Single by Riccardo Cocciante

from the album Concerto per Margherita
- B-side: "Primavera"
- Released: 1976
- Genre: Pop
- Length: 4:31
- Label: RCA Italiana
- Songwriter(s): Marco Luberti, Riccardo Cocciante

Riccardo Cocciante singles chronology
| "L'alba" (1975) | "Margherita" (1976) | "A mano a mano" (1978) |

Audio
- "Margherita" on YouTube

= Margherita (song) =

"Margherita" is an Italian ballad song written by Marco Luberti and Riccardo Cocciante, arranged by Vangelis and performed by Riccardo Cocciante. It was the first single from Cocciante's 1976 album Concerto per Margherita.

The song was premiered in the RAI television program Adesso Musica. It peaked at the first place on the Italian singles chart, and is considered as the song which definitely consecrated Cocciante to fame following the success of his 1974 single "Bella senz'anima". According to Luberti, the lyrics were written straight at 4 am.

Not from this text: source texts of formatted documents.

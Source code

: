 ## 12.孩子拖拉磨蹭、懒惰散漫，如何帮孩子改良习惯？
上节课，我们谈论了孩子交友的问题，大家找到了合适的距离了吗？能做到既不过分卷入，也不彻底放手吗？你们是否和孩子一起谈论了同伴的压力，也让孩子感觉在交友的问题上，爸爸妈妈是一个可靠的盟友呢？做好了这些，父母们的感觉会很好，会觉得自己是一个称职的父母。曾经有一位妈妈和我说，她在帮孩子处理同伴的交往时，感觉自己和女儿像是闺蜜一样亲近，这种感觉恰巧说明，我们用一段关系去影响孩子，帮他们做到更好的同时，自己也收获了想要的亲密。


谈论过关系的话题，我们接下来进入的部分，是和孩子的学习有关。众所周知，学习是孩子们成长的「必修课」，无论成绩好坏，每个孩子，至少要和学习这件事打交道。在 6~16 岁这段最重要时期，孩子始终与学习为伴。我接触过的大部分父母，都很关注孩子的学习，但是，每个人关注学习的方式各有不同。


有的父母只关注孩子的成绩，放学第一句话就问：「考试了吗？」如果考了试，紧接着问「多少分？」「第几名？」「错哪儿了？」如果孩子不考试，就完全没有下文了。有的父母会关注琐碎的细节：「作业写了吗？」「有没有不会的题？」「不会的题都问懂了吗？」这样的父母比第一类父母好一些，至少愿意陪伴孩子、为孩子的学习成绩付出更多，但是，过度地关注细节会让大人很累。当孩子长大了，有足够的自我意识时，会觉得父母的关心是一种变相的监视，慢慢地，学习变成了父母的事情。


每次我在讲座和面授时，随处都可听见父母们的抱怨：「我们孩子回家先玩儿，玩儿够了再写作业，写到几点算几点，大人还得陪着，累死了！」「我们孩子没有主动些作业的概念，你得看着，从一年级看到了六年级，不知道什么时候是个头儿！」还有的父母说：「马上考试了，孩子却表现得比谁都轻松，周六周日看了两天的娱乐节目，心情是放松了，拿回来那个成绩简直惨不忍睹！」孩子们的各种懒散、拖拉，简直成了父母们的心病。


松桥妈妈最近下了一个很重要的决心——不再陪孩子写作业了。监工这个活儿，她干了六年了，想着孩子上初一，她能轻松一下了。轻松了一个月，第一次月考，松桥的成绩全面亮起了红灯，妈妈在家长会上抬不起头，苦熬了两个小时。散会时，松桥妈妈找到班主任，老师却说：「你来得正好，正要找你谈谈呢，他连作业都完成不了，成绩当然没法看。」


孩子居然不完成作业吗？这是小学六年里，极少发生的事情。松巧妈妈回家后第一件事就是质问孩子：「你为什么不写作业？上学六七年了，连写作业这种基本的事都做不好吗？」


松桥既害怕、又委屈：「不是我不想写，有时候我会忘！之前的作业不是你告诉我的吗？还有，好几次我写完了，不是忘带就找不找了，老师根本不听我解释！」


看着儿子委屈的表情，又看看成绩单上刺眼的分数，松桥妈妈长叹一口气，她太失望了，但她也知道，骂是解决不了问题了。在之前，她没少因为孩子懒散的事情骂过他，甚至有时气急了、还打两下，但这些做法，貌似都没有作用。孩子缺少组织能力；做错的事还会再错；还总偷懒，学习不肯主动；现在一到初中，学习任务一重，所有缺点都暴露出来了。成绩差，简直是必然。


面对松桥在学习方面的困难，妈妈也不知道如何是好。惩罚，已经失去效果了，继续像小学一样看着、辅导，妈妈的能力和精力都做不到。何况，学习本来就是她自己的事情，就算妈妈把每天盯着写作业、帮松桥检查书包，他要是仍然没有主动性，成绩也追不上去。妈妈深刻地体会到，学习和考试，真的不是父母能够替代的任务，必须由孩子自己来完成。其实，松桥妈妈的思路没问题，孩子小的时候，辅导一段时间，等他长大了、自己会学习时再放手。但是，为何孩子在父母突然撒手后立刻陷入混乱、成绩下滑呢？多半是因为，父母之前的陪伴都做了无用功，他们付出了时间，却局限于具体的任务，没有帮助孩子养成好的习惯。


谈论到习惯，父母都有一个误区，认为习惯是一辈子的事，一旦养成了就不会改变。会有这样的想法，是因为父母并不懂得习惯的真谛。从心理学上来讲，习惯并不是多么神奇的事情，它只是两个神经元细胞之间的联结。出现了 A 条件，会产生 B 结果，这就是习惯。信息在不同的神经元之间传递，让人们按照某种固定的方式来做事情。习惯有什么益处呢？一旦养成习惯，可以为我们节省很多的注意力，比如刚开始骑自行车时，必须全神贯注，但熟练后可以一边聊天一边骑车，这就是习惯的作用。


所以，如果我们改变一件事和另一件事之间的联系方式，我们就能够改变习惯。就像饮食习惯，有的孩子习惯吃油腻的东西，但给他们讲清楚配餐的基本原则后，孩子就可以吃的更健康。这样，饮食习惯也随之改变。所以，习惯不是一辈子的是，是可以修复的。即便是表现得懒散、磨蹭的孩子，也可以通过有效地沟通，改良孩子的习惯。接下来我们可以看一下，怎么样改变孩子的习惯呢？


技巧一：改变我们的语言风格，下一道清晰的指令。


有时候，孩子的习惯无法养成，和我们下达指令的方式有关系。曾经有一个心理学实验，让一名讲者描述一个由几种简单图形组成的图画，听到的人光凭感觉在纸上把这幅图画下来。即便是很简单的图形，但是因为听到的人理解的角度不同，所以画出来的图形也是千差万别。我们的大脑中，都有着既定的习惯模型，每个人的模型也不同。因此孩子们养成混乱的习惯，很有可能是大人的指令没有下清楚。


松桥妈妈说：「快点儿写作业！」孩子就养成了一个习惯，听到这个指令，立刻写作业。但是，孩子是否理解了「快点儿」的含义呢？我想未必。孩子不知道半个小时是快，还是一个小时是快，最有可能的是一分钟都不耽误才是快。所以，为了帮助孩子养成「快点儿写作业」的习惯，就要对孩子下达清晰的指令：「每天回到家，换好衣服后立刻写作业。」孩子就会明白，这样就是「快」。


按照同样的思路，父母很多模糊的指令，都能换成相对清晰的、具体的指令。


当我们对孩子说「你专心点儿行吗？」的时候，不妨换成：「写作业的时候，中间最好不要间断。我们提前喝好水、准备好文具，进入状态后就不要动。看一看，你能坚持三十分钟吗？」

In 1978 Cocciante released Spanish, French and English language versions of the song, respectively titled "Margarita", "Marguerite" and "Just For You". The song was later covered by several artists, including Mina and Fiorella Mannoia. In 1999 and in 2006, Cocciante performed the song out of competition at the Sanremo Music Festival.

==Track listing==
- 7" single – TPBO 1243
A. "Margherita" (Marco Luberti, Riccardo Cocciante) – 4:31
B. "Primavera" (Marco Luberti, Riccardo Cocciante) – 4:58

==Charts==

| Chart | Peak position |
|---|---|
| Italy | 1 |

==Certifications==

| Region | Certification | Certified units/sales |
| Italy (FIMI) Sales since 2009 | Platinum | 100,000^{‡} |
^{‡} Sales+streaming figures based on certification alone.